When your camera fails, check your settings ...

... on a spectacularly drizzly day, I goofed

from Don Norris

On a perfect drizzly day, I spent some four hours and maybe ten miles traveling around our fair town, looking for latent Fall colors. It wasn't really raining, but there was a funny light, light that seemed to favor the late autumn colors. The first shot was from the peak of Park Street, looking west toward the Fells' ridge, on the other side of the valley.

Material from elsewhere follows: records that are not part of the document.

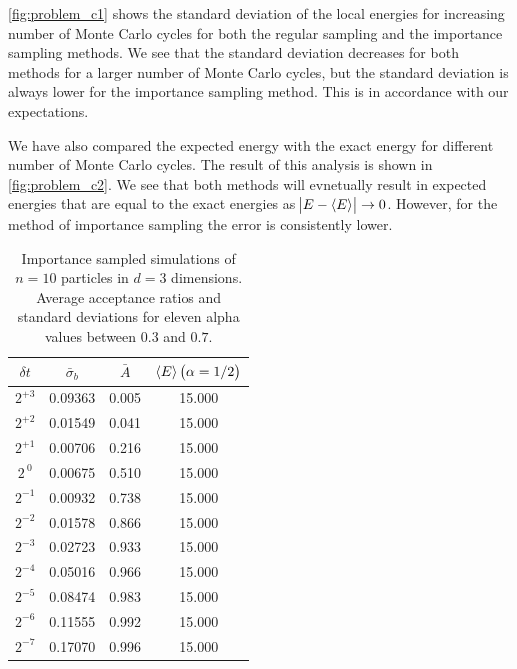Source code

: \documentclass[
    a4paper, aps, twocolumn, floatfix, superscriptaddress, nofootinbib]{revtex4-1}
\newcommand{\1}{\mathds{1}}
\begin{document}
            \autoref{fig:problem_c1} shows the standard deviation of the local
            energies for increasing number of Monte Carlo cycles for both the
            regular sampling and the importance sampling methods. We see that
            the standard deviation decreases for both methods for a larger
            number of Monte Carlo cycles, but the standard deviation is always
            lower for the importance sampling method. This is in accordance with
            our expectations.

            We have also compared the expected energy with the exact energy for
            different number of Monte Carlo cycles. The result of this analysis
            is shown in \autoref{fig:problem_c2}. We see that both methods will
            evnetually result in expected energies that are equal to the exact
            energies as $\abs{E - \expval{E}} \to 0$. However, for the method of
            importance sampling the error is consistently lower.

            \begin{table}
                \caption{Importance sampled simulations of $n=10$ particles in
                $d=3$ dimensions. Average acceptance ratios and standard
                deviations for eleven alpha values between $0.3$ and $0.7$.}
                \centering
                    \begin{ruledtabular}
                        \begin{tabular}{cccc}
                            $\delta t$ & $\bar{\sigma}_b$ & $\bar{A}$
                            & $\expval{E}\left(\alpha = 1/2\right)$ \\
                            \hline
                            $2^{+3}$ & 0.09363 & 0.005 & 15.000 \\
                            $2^{+2}$ & 0.01549  & 0.041 & 15.000 \\
                            $2^{+1}$ & 0.00706 & 0.216 & 15.000 \\
                            $2^{\ 0}$ & 0.00675 & 0.510 & 15.000 \\
                            $2^{-1}$ & 0.00932 & 0.738 & 15.000 \\
                            $2^{-2}$ & 0.01578 & 0.866 & 15.000 \\
                            $2^{-3}$ & 0.02723 & 0.933 & 15.000 \\
                            $2^{-4}$ & 0.05016 & 0.966 & 15.000 \\
                            $2^{-5}$ & 0.08474 & 0.983 & 15.000 \\
                            $2^{-6}$ & 0.11555 & 0.992 & 15.000 \\
                            $2^{-7}$ & 0.17070 & 0.996 & 15.000 \\
                        \end{tabular}
                    \end{ruledtabular}
                    \label{tab:imp_time_step}
            \end{table}
\end{document}
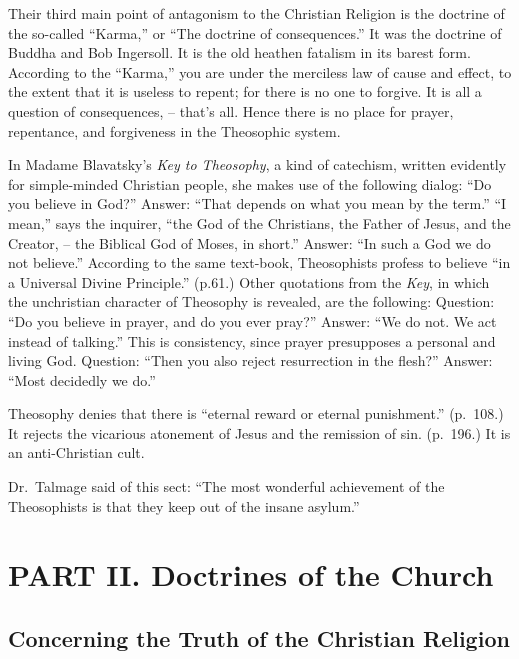 \documentclass[
]{book}
\begin{document}
Their third main point of antagonism to the Christian Religion is the doctrine of the so-called ``Karma,'' or ``The doctrine of consequences.'' It was the doctrine of Buddha and Bob Ingersoll. It is the old heathen fatalism in its barest form. According to the ``Karma,'' you are under the merciless law of cause and effect, to the extent that it is useless to repent; for there is no one to forgive. It is all a question of consequences, -- that's all. Hence there is no place for prayer, repentance, and forgiveness in the Theosophic system.

In Madame Blavatsky's \emph{Key to Theosophy}, a kind of catechism, written evidently for simple-minded Christian people, she makes use of the following dialog: ``Do you believe in God?'' Answer: ``That depends on what you mean by the term.'' ``I mean,'' says the inquirer, ``the God of the Christians, the Father of Jesus, and the Creator, -- the Biblical God of Moses, in short.'' Answer: ``In such a God we do not believe.'' According to the same text-book, Theosophists profess to believe ``in a Universal Divine Principle.'' (p.61.) Other quotations from the \emph{Key}, in which the unchristian character of Theosophy is revealed, are the following: Question: ``Do you believe in prayer, and do you ever pray?'' Answer: ``We do not. We act instead of talking.'' This is consistency, since prayer presupposes a personal and living God. Question: ``Then you also reject resurrection in the flesh?'' Answer: ``Most decidedly we do.''

Theosophy denies that there is ``eternal reward or eternal punishment.'' (p.~108.) It rejects the vicarious atonement of Jesus and the remission of sin. (p.~196.) It is an anti-Christian cult.

Dr.~Talmage said of this sect: ``The most wonderful achievement of the Theosophists is that they keep out of the insane asylum.''

\chapter*{PART II. Doctrines of the Church}\label{part-ii.-doctrines-of-the-church}

\section*{\texorpdfstring{Concerning the Truth of the Christian Religion}{Concerning the Truth of the Christian Religion}}\label{concerning-the-truth-of-the-christian-religion}
\end{document}
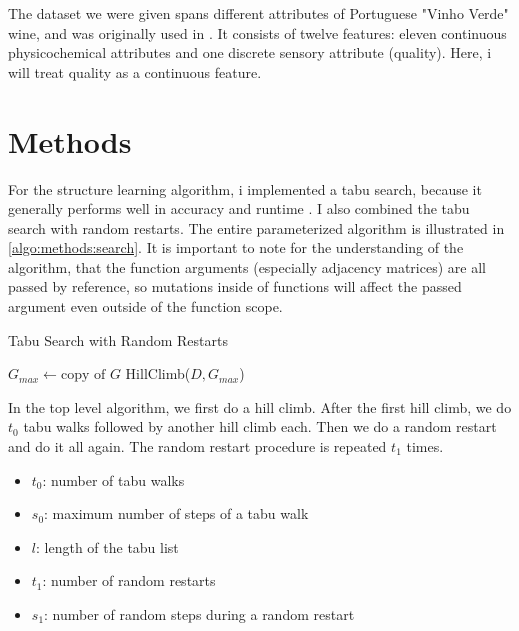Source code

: \documentclass[sigconf, fleqn, prologue, dvipsnames]{acmart}
\newcommand{\maybe}[1]{%
	\textcolor{Goldenrod}{#1?}%
    \reversemarginpar%
    \marginpar{\raggedleft\textcolor{Goldenrod}{\rule{2mm}{2mm}}}%
}
\begin{document}
The dataset we were given spans different attributes of Portuguese "Vinho Verde" wine, and was originally used in \cite{Cortez2009}.
It consists of twelve features: eleven continuous physicochemical attributes and one discrete sensory attribute (quality).
Here, i will treat quality as a continuous feature.



\section{Methods}
For the structure learning algorithm, i implemented a tabu search, because it generally performs well in accuracy and runtime \cite{Scutari2019}.
I also combined the tabu search with random restarts. The entire parameterized algorithm is illustrated in \autoref{algo:methods:search}.
It is important to note for the understanding of the algorithm, that the function arguments (especially adjacency matrices) are all passed by reference, so mutations inside of functions will affect the passed argument even outside of the function scope.

\begin{algorithm}
	\caption{Tabu Search with Random Restarts}
	\label{algo:methods:search}

	$G_{max} \gets \text{copy of } G$\;
	HillClimb($D, G_{max}$)\;
\end{algorithm}

In the top level algorithm, we first do a hill climb. After the first hill climb, we do $t_0$ tabu walks followed by another hill climb each.
Then we do a random restart and do it all again. The random restart procedure is repeated $t_1$ times.
\begin{itemize}
	\item $t_0$: number of tabu walks
	\item $s_0$: maximum number of steps of a tabu walk
	\item $l$: length of the tabu list
	\item $t_1$: number of random restarts
	\item $s_1$: number of random steps during a random restart
\end{itemize}
\end{document}
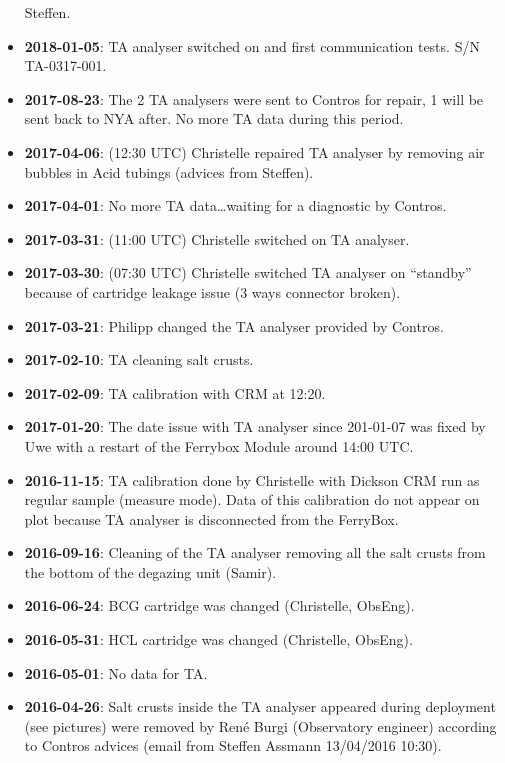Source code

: \documentclass[
]{article}
\begin{document}
\begin{itemize}
  Steffen.
\item
  \textbf{2018-01-05}: TA analyser switched on and first communication
  tests. S/N TA-0317-001.
\item
  \textbf{2017-08-23}: The 2 TA analysers were sent to Contros for
  repair, 1 will be sent back to NYA after. No more TA data during this
  period.
\item
  \textbf{2017-04-06}: (12:30 UTC) Christelle repaired TA analyser by
  removing air bubbles in Acid tubings (advices from Steffen).
\item
  \textbf{2017-04-01}: No more TA data\ldots waiting for a diagnostic by
  Contros.
\item
  \textbf{2017-03-31}: (11:00 UTC) Christelle switched on TA analyser.
\item
  \textbf{2017-03-30}: (07:30 UTC) Christelle switched TA analyser on
  ``standby'' because of cartridge leakage issue (3 ways connector
  broken).
\item
  \textbf{2017-03-21}: Philipp changed the TA analyser provided by
  Contros.
\item
  \textbf{2017-02-10}: TA cleaning salt crusts.
\item
  \textbf{2017-02-09}: TA calibration with CRM at 12:20.
\item
  \textbf{2017-01-20}: The date issue with TA analyser since 201-01-07
  was fixed by Uwe with a restart of the Ferrybox Module around 14:00
  UTC.
\item
  \textbf{2016-11-15}: TA calibration done by Christelle with Dickson
  CRM run as regular sample (measure mode). Data of this calibration do
  not appear on plot because TA analyser is disconnected from the
  FerryBox.
\item
  \textbf{2016-09-16}: Cleaning of the TA analyser removing all the salt
  crusts from the bottom of the degazing unit (Samir).
\item
  \textbf{2016-06-24}: BCG cartridge was changed (Christelle, ObsEng).
\item
  \textbf{2016-05-31}: HCL cartridge was changed (Christelle, ObsEng).
\item
  \textbf{2016-05-01}: No data for TA.
\item
  \textbf{2016-04-26}: Salt crusts inside the TA analyser appeared
  during deployment (see pictures) were removed by René Burgi
  (Observatory engineer) according to Contros advices (email from
  Steffen Assmann 13/04/2016 10:30).
\end{itemize}
\end{document}
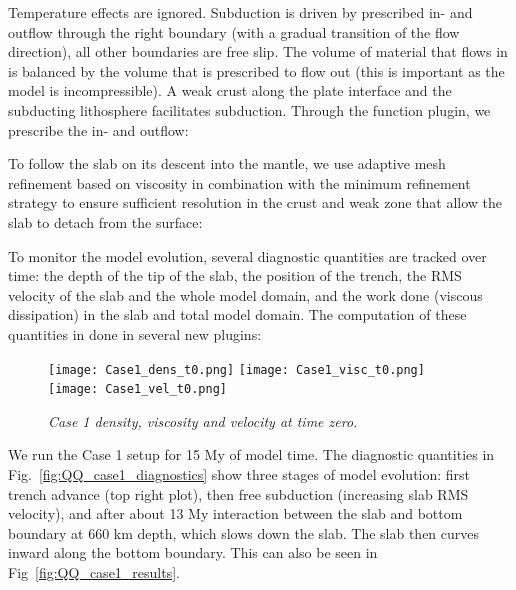Temperature effects are ignored. Subduction is driven by prescribed in- and outflow through the right boundary (with a gradual transition of the flow direction), all other boundaries are free slip. The volume of material that flows in is balanced by the volume that is prescribed to flow out (this is important as the model is incompressible). A weak crust along the plate interface and the subducting lithosphere facilitates subduction. Through the function plugin, we prescribe the in- and outflow:


To follow the slab on its descent into the mantle, we use adaptive mesh refinement based on viscosity in combination with the minimum refinement strategy to ensure sufficient resolution in the crust and weak zone that allow the slab to detach from the surface:


To monitor the model evolution, several diagnostic quantities are tracked over time: the depth of the tip of the slab, the position of the trench, the RMS velocity of the slab and the whole model domain, and the work done (viscous dissipation) in the slab and total model domain. The computation of these quantities in done in several new plugins:


\begin{figure}
    \centering
    \texttt{[image: Case1\_dens\_t0.png]}
    \texttt{[image: Case1\_visc\_t0.png]}
    \texttt{[image: Case1\_vel\_t0.png]}
    \caption{\it Case 1 density, viscosity and velocity at time zero.}
    \label{fig:QQ_case1_setup}
\end{figure}

We run the Case 1 setup for 15 My of model time. The diagnostic quantities in Fig.~\ref{fig:QQ_case1_diagnostics} show three stages of model evolution: first trench advance (top right plot), then free subduction (increasing slab RMS velocity), and after about 13 My interaction between the slab and bottom boundary at 660 km depth, which slows down the slab. The slab then curves inward along the bottom boundary. This can also be seen in Fig~\ref{fig:QQ_case1_results}.


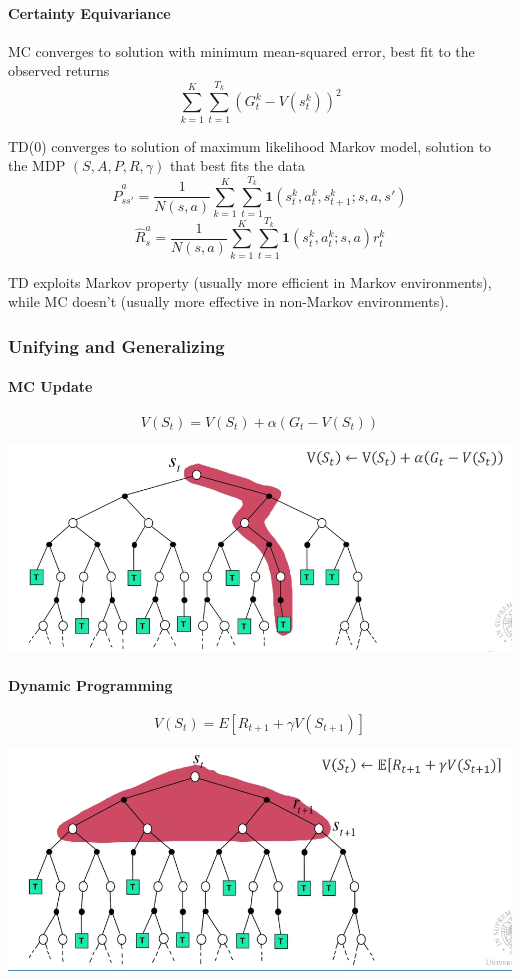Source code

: \documentclass[10pt]{report}
\begin{document}
\paragraph{Certainty Equivariance}
\begin{list}{}{}
	\item MC converges to solution with minimum mean-squared error, best fit to the observed returns
	$$\sum_{k=1}^K\sum_{t=1}^{T_k}\left(G_t^k-V(s_t^k)\right)^2$$
	\item TD(0) converges to solution of maximum likelihood Markov model, solution to the MDP $(S, A, P, R, \gamma)$ that best fits the data
	$$\hat{P}_{ss'}^a = \frac{1}{N(s,a)}\sum_{k=1}^K\sum_{t=1}^{T_k} \mathbf{1}(s_t^k,a_t^k,s_{t+1}^k; s, a, s')$$
	$$\hat{R}_s^a = \frac{1}{N(s,a)}\sum_{k=1}^K\sum_{t=1}^{T_k} \mathbf{1}(s_t^k,a_t^k;s,a)r_t^k$$
\end{list}
TD exploits Markov property (usually more efficient in Markov environments), while MC doesn't (usually more effective in non-Markov environments).
\subsubsection{Unifying and Generalizing}
\paragraph{MC Update}
$$V(S_t)=V(S_t)+\alpha(G_t-V(S_t))$$
\begin{center}
	\includegraphics[scale=0.5]{166.png}
\end{center}
\pagebreak
\paragraph{Dynamic Programming}
$$V(S_t) = E[R_{t+1}+\gamma V(S_{t+1})]$$
\begin{center}
	\includegraphics[scale=0.5]{167.png}
\end{center}
\end{document}
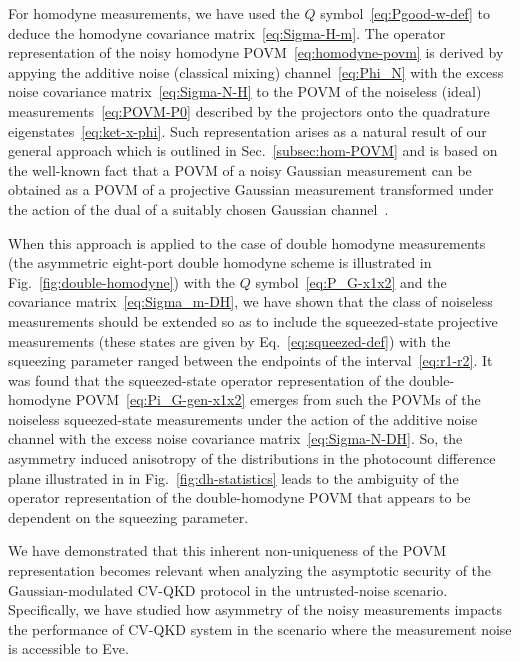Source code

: \documentclass[%
reprint,
superscriptaddress,
 amsmath,amssymb,amsfonts,
 aps,
 pra,
 longbibliography
]{revtex4-2}
\begin{document}
For homodyne measurements,
we have used the $Q$ symbol~\eqref{eq:Pgood-w-def}
to deduce the homodyne covariance matrix~\eqref{eq:Sigma-H-m}.
The operator representation of the noisy homodyne POVM~\eqref{eq:homodyne-povm}
is derived by appying the additive
noise (classical mixing) channel~\eqref{eq:Phi_N}
with the excess noise covariance matrix~\eqref{eq:Sigma-N-H}
to the POVM of
the noiseless (ideal) measurements~\eqref{eq:POVM-P0}
described by the projectors onto the quadrature eigenstates~\eqref{eq:ket-x-phi}.
Such representation arises as a natural result of our general approach
which is outlined in Sec.~\ref{subsec:hom-POVM}
and is based on the well-known fact that
a POVM of a noisy Gaussian measurement
can be obtained as
a POVM of a projective Gaussian measurement
transformed under the action of the dual of a suitably chosen Gaussian channel~\cite{Serafini:bk:2023}. 

When this approach is applied to the case of double
homodyne measurements
(the asymmetric eight-port  double homodyne scheme is illustrated in Fig.~\ref{fig:double-homodyne})
with the $Q$ symbol~\eqref{eq:P_G-x1x2}
and the covariance matrix~\eqref{eq:Sigma_m-DH},
we have shown that
the class of noiseless measurements
should be extended so as to include
the squeezed-state projective measurements
(these states are given by Eq.~\eqref{eq:squeezed-def})
with the squeezing parameter
ranged between the endpoints of the interval~\eqref{eq:r1-r2}.
It was found that
the squeezed-state operator representation  of the double-homodyne POVM~\eqref{eq:Pi_G-gen-x1x2}
emerges from such the POVMs of the noiseless squeezed-state measurements
under the action of
the additive noise channel
with the excess noise covariance matrix~\eqref{eq:Sigma-N-DH}.
So, the asymmetry induced anisotropy of
the distributions in the photocount difference plane illustrated in
in Fig.~\ref{fig:dh-statistics}
leads to the ambiguity of the operator representation of the double-homodyne POVM
that appears to be dependent on the squeezing parameter.

We have demonstrated that
this inherent non-uniqueness of the POVM representation
becomes relevant
when analyzing the asymptotic security
of the Gaussian-modulated CV-QKD protocol
in the untrusted-noise scenario.
Specifically, we have studied
how asymmetry of the noisy measurements
impacts the performance of CV-QKD system in
the scenario where the measurement noise is accessible to Eve.
\end{document}
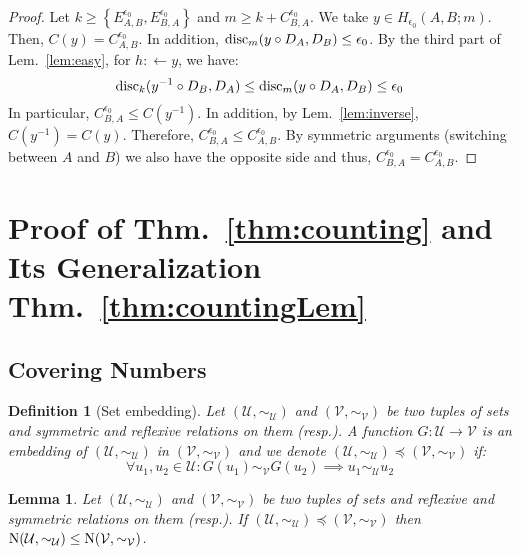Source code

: \documentclass{article} %
\newtheorem{lem}{Lemma}
\newtheorem{defn}{Definition}
\newcommand{\disc}{\textnormal{disc}}
\newcommand{\Cov}{\textnormal{N}}
\begin{document}
\begin{proof} Let $k \geq \left\{ E^{\epsilon_0}_{A,B},E^{\epsilon_0}_{B,A} \right\}$ and $m \geq k+C^{\epsilon_0}_{B,A}$. We take $y \in H_{\epsilon_0}(A,B;m)$. Then, $C(y) = C^{\epsilon_0}_{A,B}$. In addition, $\disc_m(y \circ D_A,D_B) \leq \epsilon_0$. By the third part of Lem.~\ref{lem:easy}, for $h :\leftarrow y$, we have:
\begin{equation}
\disc_k(y^{-1} \circ D_B,D_A) \leq \disc_m(y \circ D_A,D_B) \leq \epsilon_0
\end{equation}
In particular, $C^{\epsilon_0}_{B,A}\leq C(y^{-1})$. In addition, by Lem.~\ref{lem:inverse}, $C(y^{-1}) = C(y)$. Therefore, $C^{\epsilon_0}_{B,A} \leq C^{\epsilon_0}_{A,B}$. By symmetric arguments (switching between $A$ and $B$) we also have the opposite side and thus, $C^{\epsilon_0}_{B,A} = C^{\epsilon_0}_{A,B}$.
\end{proof}
 

\section{Proof of Thm.~\ref{thm:counting} and Its Generalization Thm.~\ref{thm:countingLem}}
\label{app:thmproof}
\subsection{Covering Numbers}

\begin{defn}[Set embedding] Let $(\mathcal{U},\sim_\mathcal{U})$ and $(\mathcal{V},\sim_\mathcal{V})$ be two tuples of sets and symmetric and reflexive relations on them (resp.). A function $G:\mathcal{U} \rightarrow \mathcal{V}$ is an embedding of $(\mathcal{U},\sim_\mathcal{U})$ in $(\mathcal{V},\sim_{\mathcal{V}})$ and we denote $(\mathcal{U},\sim_\mathcal{U}) \preceq (\mathcal{V},\sim_{\mathcal{V}})$ if:
\begin{equation}
\forall u_1,u_2 \in \mathcal{U}: G(u_1) \sim_{\mathcal{V}} G(u_2) \implies u_1 \sim_{\mathcal{U}} u_2
\end{equation} 
\end{defn}

 

\begin{lem}\label{lem:covEmb} Let $(\mathcal{U},\sim_\mathcal{U})$ and $(\mathcal{V},\sim_\mathcal{V})$ be two tuples of sets and reflexive and symmetric relations on them (resp.). If $(\mathcal{U},\sim_\mathcal{U}) \preceq (\mathcal{V},\sim_\mathcal{V})$ then $\Cov(\mathcal{U},\sim_\mathcal{U}) \leq \Cov(\mathcal{V},\sim_\mathcal{V})$.
\end{lem}
\end{document}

It was a beautiful thing, the lasting fall colors that covered those hills. The light fog seemed to enhance the reds and yellows -- the last gasp of Fall colors. I rode around the valley, but the real color seemed to be more on the high ground on the east side. So I went to Mount Hood. It was beautiful, even in the fog.

I checked each picture as I took them, and noticed that the Canon backup camera was shooting a little too light for my likes, but I figured, what the heck, I'll correct that with Adobe Photoshop. I must have taken fifty frames.



So what you see here is the only photo I took in the computer room, at home. Hey. I had to have something ...

I stopped by the Melrose Fish and Game Club, up by the Hood, for a cocktail and maybe some talk. It's a nice place to end a day. The bar was crowded that late afternoon, but several of those members spotted me. "How ya doin', Don". It's a good place to end a day's work. I was a member there in 1949 and 1950 -- just before I joined the Marines.

It wasn't until the next morning that I went to download my previous day's work into my computer -- but, would you guess, there was not a single picture in the camera's memory bank! All that riding around, the fun of shooting, the glory of all that color -- gone, not recorded. The next day was sunny, but the magic I had seen in the fog of the day-before, didn't record at all. That great foggy moment is gone. The Fall color is history, and today, the sun is out in full bloom, shining on barren forests. The color is gone -- until next Fall.

Oh, by the way -- the fault was that a setting knob on the top of the camera had been rotated just a skosh out of place. Hence, no record of any photos. I've learned my lesson. At 85.